* **Exercise**:
What you return must be the lines of the data that hold the word "Namespace".

-=-=-

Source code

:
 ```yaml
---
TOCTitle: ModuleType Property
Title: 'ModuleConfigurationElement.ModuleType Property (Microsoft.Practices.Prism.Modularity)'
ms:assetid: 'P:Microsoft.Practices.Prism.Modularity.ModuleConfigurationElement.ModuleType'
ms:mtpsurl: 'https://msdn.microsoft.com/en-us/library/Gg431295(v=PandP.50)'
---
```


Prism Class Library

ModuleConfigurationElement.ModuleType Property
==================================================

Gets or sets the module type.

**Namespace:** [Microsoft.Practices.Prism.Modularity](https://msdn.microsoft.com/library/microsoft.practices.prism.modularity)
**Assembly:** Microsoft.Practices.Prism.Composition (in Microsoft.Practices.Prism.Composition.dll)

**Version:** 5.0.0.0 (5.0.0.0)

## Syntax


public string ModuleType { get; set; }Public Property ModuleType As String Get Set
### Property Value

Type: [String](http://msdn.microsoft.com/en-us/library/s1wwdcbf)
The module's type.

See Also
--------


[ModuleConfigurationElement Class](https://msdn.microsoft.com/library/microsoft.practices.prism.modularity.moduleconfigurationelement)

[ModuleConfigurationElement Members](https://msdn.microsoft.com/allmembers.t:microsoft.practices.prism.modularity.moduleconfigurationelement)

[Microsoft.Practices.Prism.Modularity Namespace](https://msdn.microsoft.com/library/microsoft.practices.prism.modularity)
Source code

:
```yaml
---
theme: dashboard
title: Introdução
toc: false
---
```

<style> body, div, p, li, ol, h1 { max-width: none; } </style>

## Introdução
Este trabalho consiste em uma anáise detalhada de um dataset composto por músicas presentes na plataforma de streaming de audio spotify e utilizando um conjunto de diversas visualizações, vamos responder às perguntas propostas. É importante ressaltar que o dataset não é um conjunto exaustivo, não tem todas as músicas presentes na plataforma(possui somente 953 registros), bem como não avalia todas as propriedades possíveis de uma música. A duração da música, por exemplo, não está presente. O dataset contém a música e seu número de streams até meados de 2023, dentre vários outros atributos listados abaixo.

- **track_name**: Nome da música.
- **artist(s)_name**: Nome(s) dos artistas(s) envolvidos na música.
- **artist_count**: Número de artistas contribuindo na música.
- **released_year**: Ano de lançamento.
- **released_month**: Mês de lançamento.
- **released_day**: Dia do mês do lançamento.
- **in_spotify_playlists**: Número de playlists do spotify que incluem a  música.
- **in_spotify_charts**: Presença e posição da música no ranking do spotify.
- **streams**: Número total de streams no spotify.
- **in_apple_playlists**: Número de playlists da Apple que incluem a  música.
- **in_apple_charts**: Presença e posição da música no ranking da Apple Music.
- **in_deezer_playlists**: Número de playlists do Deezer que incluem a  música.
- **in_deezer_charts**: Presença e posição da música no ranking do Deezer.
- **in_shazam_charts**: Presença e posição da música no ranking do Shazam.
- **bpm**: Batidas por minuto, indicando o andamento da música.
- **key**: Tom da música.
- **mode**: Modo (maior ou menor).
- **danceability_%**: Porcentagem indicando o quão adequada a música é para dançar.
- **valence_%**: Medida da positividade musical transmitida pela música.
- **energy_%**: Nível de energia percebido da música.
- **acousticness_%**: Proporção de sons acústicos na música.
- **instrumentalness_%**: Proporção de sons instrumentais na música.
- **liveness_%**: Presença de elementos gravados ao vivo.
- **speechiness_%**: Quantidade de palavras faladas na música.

-=-=-

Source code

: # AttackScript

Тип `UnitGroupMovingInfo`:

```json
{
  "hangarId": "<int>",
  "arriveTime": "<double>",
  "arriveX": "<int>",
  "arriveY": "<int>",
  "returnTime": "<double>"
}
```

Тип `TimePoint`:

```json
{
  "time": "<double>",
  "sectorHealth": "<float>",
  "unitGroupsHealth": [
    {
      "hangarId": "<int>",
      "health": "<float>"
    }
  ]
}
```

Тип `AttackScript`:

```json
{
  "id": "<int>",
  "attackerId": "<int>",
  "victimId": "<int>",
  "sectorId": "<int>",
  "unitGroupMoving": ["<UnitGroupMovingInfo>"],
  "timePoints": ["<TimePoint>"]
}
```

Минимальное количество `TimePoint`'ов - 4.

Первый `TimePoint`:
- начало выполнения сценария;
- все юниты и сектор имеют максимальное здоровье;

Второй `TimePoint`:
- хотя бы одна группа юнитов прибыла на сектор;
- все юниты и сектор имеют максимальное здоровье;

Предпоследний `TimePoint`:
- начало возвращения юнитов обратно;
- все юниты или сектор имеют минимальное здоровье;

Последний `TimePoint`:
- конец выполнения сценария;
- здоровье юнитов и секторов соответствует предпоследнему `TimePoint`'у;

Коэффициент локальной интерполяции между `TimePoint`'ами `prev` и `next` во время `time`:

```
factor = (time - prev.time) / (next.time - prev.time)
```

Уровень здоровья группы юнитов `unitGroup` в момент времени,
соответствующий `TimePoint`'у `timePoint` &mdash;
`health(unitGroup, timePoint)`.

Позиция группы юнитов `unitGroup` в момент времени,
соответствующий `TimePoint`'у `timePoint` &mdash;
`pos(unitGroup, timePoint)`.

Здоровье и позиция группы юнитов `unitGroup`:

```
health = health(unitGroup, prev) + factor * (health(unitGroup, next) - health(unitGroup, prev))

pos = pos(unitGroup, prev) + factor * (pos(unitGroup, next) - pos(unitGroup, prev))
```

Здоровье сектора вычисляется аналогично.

-=-=-

* **Answer box**:
**Namespace:** [Microsoft.Practices.Prism.Modularity](https://msdn.microsoft.com/library/microsoft.practices.prism.modularity)
[Microsoft.Practices.Prism.Modularity Namespace](https://msdn.microsoft.com/library/microsoft.practices.prism.modularity)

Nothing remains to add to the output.